- Flag of the Turks and Caicos Islands
- WA code: TKS

in Eugene, United States 15 July 2022 – 24 July 2022
- Competitors: 1 (1 woman)
- Medals: Gold 0 Silver 0 Bronze 0 Total 0

World Athletics Championships appearances
- 1983; 1987; 1991; 1993–1999; 2001; 2003; 2005–2011; 2013; 2015; 2017; 2019; 2022; 2023; 2025;

= Turks and Caicos Islands at the 2022 World Athletics Championships =

The Turks and Caicos Islands competed at the 2022 World Athletics Championships in Eugene, Oregon, United States, which were held from 15 to 24 July 2022. The athlete delegation of the country was composed of one competitor, hurdler Yanique Haye-Smith.
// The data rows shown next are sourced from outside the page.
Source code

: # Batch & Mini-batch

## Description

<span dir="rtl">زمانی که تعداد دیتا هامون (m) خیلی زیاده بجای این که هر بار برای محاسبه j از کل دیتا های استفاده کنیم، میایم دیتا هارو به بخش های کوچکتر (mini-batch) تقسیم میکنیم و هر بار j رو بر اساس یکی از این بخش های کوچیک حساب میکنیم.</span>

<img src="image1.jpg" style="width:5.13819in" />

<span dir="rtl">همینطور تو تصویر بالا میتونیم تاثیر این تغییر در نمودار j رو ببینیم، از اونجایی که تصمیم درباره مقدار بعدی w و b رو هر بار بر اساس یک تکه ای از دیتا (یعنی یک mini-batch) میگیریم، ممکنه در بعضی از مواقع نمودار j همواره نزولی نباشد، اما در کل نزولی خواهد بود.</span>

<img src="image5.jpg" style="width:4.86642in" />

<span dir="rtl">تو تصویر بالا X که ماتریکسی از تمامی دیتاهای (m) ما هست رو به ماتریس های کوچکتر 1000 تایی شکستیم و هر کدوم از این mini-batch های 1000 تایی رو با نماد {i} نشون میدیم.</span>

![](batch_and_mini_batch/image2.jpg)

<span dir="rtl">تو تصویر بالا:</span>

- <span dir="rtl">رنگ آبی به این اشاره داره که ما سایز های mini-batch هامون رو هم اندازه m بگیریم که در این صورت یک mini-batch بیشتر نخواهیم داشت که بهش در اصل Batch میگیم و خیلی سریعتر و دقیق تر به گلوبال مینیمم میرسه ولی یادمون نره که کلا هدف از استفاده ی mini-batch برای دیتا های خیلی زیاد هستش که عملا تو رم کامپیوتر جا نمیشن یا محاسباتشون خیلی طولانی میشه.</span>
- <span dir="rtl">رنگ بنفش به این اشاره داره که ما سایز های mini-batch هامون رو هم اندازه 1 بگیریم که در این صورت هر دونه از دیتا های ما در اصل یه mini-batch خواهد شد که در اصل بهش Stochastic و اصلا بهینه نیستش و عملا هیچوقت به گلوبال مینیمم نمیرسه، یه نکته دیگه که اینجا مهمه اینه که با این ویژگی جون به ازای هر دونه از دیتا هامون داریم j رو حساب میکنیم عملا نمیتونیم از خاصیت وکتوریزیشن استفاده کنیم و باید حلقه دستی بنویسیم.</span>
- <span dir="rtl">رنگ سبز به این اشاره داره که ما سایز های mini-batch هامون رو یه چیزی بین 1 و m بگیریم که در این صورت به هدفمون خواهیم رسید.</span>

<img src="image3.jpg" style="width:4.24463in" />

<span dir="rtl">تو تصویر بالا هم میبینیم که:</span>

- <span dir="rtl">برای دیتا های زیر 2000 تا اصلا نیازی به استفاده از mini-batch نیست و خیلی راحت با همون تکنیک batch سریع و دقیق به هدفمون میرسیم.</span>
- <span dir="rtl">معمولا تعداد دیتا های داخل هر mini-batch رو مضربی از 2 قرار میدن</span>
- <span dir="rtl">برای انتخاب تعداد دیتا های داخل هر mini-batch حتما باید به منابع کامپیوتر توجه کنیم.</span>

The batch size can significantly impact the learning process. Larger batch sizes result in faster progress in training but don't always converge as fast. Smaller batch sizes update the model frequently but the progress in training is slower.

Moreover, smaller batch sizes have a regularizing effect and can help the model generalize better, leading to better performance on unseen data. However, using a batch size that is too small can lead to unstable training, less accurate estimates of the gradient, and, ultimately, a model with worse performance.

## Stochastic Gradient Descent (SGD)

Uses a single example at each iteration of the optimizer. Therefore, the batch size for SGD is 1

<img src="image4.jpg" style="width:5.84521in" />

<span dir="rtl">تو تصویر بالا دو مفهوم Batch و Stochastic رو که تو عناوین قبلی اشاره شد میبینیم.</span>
She competed in the women's 400 metres hurdles; there, she failed to make it past the qualifying heats.
==Background==
The 2022 World Athletics Championships in Eugene, Oregon, United States, were held from 15 to 24 July 2022. To qualify for the World Championships, athletes had to reach an entry standard (e.g. time and distance), place in a specific position at select competitions, be a wild card entry, or qualify through their World Athletics Ranking at the end of the qualification period.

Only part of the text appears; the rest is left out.